{% hint style="info" %} If you'd prefer to see the following instructions in a video, we have a tutorial on batch job submission on Oscar. {% endhint %}
To run a batch job on Oscar, you first have to write a script that describes what resources you need and how your program will run. Some example batch scripts are available in your home directory on Oscar, in the directory:
~/batch_scripts
A batch script starts by specifying the bash
shell as its interpreter with the line:
#!/bin/bash
By default, a batch job will reserve 1 core and 2.8GB of memory per core for your job. You can customize the amount of resources allocated for your job by explicitly requesting them in your batch script with a series of lines starting with #SBATCH
, e.g.,
#SBATCH -n 4
#SBATCH --mem=16G
#SBATCH -t 1:00:00
The above lines request 4 cores (-n
), 16GB of memory per node (--mem
), and one hour of runtime (-t
). After you have described the resources you want allocated for the job, you then give the commands that you want to be executed.

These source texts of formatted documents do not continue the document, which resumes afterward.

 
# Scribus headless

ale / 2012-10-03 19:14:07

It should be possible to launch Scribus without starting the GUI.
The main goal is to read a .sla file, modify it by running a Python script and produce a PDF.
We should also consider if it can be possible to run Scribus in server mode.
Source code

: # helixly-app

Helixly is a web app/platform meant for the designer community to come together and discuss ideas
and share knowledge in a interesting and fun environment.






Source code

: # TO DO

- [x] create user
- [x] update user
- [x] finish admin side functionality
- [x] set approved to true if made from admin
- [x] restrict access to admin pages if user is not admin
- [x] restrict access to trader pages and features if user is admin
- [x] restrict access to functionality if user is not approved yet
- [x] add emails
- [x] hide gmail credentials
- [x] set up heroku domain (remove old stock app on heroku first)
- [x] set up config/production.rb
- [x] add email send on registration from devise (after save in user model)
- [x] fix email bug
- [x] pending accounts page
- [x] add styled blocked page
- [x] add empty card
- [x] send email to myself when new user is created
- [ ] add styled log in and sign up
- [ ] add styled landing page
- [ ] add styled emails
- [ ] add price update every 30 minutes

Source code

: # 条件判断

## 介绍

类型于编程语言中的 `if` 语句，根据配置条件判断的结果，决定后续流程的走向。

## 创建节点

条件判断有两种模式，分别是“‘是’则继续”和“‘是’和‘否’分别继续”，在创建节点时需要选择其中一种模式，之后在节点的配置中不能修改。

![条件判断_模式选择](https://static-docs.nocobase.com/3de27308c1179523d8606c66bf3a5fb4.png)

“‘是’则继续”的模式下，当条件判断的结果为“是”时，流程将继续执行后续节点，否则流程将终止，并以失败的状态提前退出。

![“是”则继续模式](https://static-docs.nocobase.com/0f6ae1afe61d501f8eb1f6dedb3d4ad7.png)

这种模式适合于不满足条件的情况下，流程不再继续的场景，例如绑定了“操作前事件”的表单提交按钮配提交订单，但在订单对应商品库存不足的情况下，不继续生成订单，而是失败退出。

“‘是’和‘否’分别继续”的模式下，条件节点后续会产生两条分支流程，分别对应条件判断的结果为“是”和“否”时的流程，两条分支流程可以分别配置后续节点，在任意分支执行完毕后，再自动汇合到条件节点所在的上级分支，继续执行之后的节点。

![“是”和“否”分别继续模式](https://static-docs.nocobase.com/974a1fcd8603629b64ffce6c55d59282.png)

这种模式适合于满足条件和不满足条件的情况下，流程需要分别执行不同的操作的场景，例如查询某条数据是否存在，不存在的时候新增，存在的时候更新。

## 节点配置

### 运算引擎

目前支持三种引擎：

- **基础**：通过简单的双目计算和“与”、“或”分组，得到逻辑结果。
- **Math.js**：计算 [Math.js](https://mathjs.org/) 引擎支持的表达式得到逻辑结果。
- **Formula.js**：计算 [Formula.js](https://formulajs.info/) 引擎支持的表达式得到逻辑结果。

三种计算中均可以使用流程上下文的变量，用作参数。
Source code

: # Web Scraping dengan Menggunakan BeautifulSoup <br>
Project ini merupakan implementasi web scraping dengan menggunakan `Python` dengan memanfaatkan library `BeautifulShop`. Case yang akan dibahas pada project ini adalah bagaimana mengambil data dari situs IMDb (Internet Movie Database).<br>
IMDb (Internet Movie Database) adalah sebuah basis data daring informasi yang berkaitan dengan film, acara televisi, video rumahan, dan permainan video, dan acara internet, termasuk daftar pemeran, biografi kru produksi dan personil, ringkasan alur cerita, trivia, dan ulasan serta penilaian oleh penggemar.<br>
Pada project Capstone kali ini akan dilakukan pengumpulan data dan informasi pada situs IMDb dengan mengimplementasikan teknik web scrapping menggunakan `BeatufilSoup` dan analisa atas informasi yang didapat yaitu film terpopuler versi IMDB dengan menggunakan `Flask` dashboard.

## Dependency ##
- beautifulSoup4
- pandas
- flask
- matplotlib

{% hint style="warning" %}
All of the #SBATCH
instructions in your batch script must appear before the commands you want to run.
{% endhint %}
Once you have your batch script, you can submit a batch job to the queue using the sbatch
command:
sbatch <jobscript>
As an alternative to requesting resources within your batch script, it is possible to define the resources requested as command-line options to sbatch
. For example, the command below requests 4 cores (-n
), 16GB of memory per node (--mem
), and one hour of runtime (-t
) to run the job defined in the batch script.
sbatch -n 4 -t 1:00:00 --mem=16G <jobscript>
Note that command-line options passed to sbatch
will override the resources specified in the script, so this is a handy way to reuse an existing batch script when you just want to change a few of the resource values.
The sbatch
command will return a number, which is your Job ID. You can view the output of your job in the file slurm-<jobid>.out
in the directory where you invoked the sbatch
command. For instance, you can view the last 10 lines of output with:
tail -10 slurm-<jobid>.out
Alternatively, you can mention the file names where you want to dump the standard output and errors using the -o
and -e
flags. You can use %j
within the output/error filenames to add the id of the job. If you would like to change your output file to be MyOutput-<job-id>, you can add the following line to your batch job:
#SBATCH -o my-output-%j.out
A full description of all of the options forsbatch
can be found online or by using the following command on Oscar:
$ man sbatch
The table below summarizes some of the more useful options forsbatch
.
option | purpose |
---|---|
-J |
Specify the job name that will be displayed when when listing the job |
-n |
Number of tasks (= number of cores, if "--cpus-per-task" or "-c" option is not mentioned) |
-c |
Number of CPUs or cores per task (on the same node) |
-N |
Number of nodes |
-t |
Runtime, as HH:MM:SS |
--mem= |
Requested memory per node |
-p |
Request a specific partition |
-o |
Filename for standard output from the job |
-e |
Filename for standard error from the job |
-C |
Add a feature constraint (a tag that describes a type of node). You can also select multiple feature constraints using ' |
--mail-type= |
Specify the events that you should be notified of by email: BEGIN, END, FAIL, REQUEUE, and ALL |
--mail-user= |
Email ID where you should be notified |
When a user logs into Oscar, there are pre-set environment variables such as HOME, which are the user's login environment variables. A user may modify an existing enviornmet variable, or add a new environment variable. So when a user submits a slurm batch job, the user's current environment variables may differ from the user's login environment. By default, a user's current environment variables, instead of the user's login environment variables, are accessible to the user's batch jobs on Oscar.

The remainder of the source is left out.